### What the task asks:
The word "TokenUsage" occurs in some of the lines below; copy each of those lines.

[Items listed in a dataset]
⁂
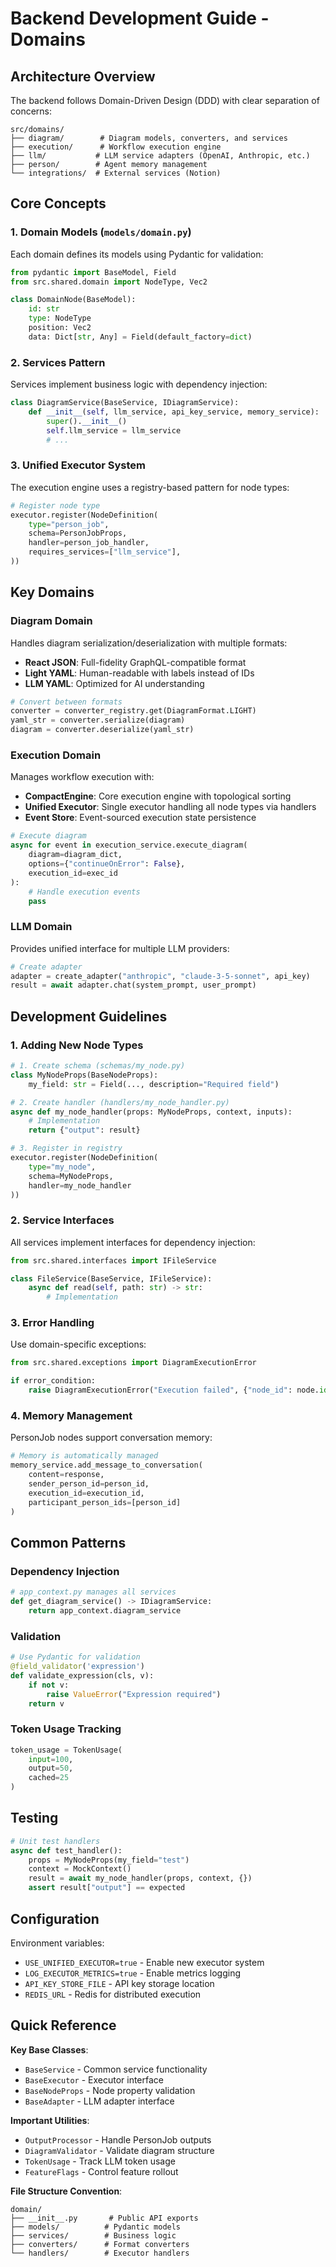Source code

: # Backend Development Guide - Domains

## Architecture Overview

The backend follows Domain-Driven Design (DDD) with clear separation of concerns:

```
src/domains/
├── diagram/        # Diagram models, converters, and services
├── execution/      # Workflow execution engine
├── llm/           # LLM service adapters (OpenAI, Anthropic, etc.)
├── person/        # Agent memory management
└── integrations/  # External services (Notion)
```

## Core Concepts

### 1. Domain Models (`models/domain.py`)
Each domain defines its models using Pydantic for validation:

```python
from pydantic import BaseModel, Field
from src.shared.domain import NodeType, Vec2

class DomainNode(BaseModel):
    id: str
    type: NodeType
    position: Vec2
    data: Dict[str, Any] = Field(default_factory=dict)
```

### 2. Services Pattern
Services implement business logic with dependency injection:

```python
class DiagramService(BaseService, IDiagramService):
    def __init__(self, llm_service, api_key_service, memory_service):
        super().__init__()
        self.llm_service = llm_service
        # ...
```

### 3. Unified Executor System
The execution engine uses a registry-based pattern for node types:

```python
# Register node type
executor.register(NodeDefinition(
    type="person_job",
    schema=PersonJobProps,
    handler=person_job_handler,
    requires_services=["llm_service"],
))
```

## Key Domains

### Diagram Domain
Handles diagram serialization/deserialization with multiple formats:
- **React JSON**: Full-fidelity GraphQL-compatible format
- **Light YAML**: Human-readable with labels instead of IDs
- **LLM YAML**: Optimized for AI understanding

```python
# Convert between formats
converter = converter_registry.get(DiagramFormat.LIGHT)
yaml_str = converter.serialize(diagram)
diagram = converter.deserialize(yaml_str)
```

### Execution Domain
Manages workflow execution with:
- **CompactEngine**: Core execution engine with topological sorting
- **Unified Executor**: Single executor handling all node types via handlers
- **Event Store**: Event-sourced execution state persistence

```python
# Execute diagram
async for event in execution_service.execute_diagram(
    diagram=diagram_dict,
    options={"continueOnError": False},
    execution_id=exec_id
):
    # Handle execution events
    pass
```

### LLM Domain
Provides unified interface for multiple LLM providers:

```python
# Create adapter
adapter = create_adapter("anthropic", "claude-3-5-sonnet", api_key)
result = await adapter.chat(system_prompt, user_prompt)
```

## Development Guidelines

### 1. Adding New Node Types

```python
# 1. Create schema (schemas/my_node.py)
class MyNodeProps(BaseNodeProps):
    my_field: str = Field(..., description="Required field")

# 2. Create handler (handlers/my_node_handler.py)
async def my_node_handler(props: MyNodeProps, context, inputs):
    # Implementation
    return {"output": result}

# 3. Register in registry
executor.register(NodeDefinition(
    type="my_node",
    schema=MyNodeProps,
    handler=my_node_handler
))
```

### 2. Service Interfaces
All services implement interfaces for dependency injection:

```python
from src.shared.interfaces import IFileService

class FileService(BaseService, IFileService):
    async def read(self, path: str) -> str:
        # Implementation
```

### 3. Error Handling
Use domain-specific exceptions:

```python
from src.shared.exceptions import DiagramExecutionError

if error_condition:
    raise DiagramExecutionError("Execution failed", {"node_id": node.id})
```

### 4. Memory Management
PersonJob nodes support conversation memory:

```python
# Memory is automatically managed
memory_service.add_message_to_conversation(
    content=response,
    sender_person_id=person_id,
    execution_id=execution_id,
    participant_person_ids=[person_id]
)
```

## Common Patterns

### Dependency Injection
```python
# app_context.py manages all services
def get_diagram_service() -> IDiagramService:
    return app_context.diagram_service
```

### Validation
```python
# Use Pydantic for validation
@field_validator('expression')
def validate_expression(cls, v):
    if not v:
        raise ValueError("Expression required")
    return v
```

### Token Usage Tracking
```python
token_usage = TokenUsage(
    input=100,
    output=50,
    cached=25
)
```

## Testing

```python
# Unit test handlers
async def test_handler():
    props = MyNodeProps(my_field="test")
    context = MockContext()
    result = await my_node_handler(props, context, {})
    assert result["output"] == expected
```

## Configuration

Environment variables:
- `USE_UNIFIED_EXECUTOR=true` - Enable new executor system
- `LOG_EXECUTOR_METRICS=true` - Enable metrics logging
- `API_KEY_STORE_FILE` - API key storage location
- `REDIS_URL` - Redis for distributed execution

## Quick Reference

**Key Base Classes**:
- `BaseService` - Common service functionality
- `BaseExecutor` - Executor interface
- `BaseNodeProps` - Node property validation
- `BaseAdapter` - LLM adapter interface

**Important Utilities**:
- `OutputProcessor` - Handle PersonJob outputs
- `DiagramValidator` - Validate diagram structure
- `TokenUsage` - Track LLM token usage
- `FeatureFlags` - Control feature rollout

**File Structure Convention**:
```
domain/
├── __init__.py       # Public API exports
├── models/          # Pydantic models
├── services/        # Business logic
├── converters/      # Format converters
└── handlers/        # Executor handlers
```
⁂
### Answer to the problem:
token_usage = TokenUsage(
- `TokenUsage` - Track LLM token usage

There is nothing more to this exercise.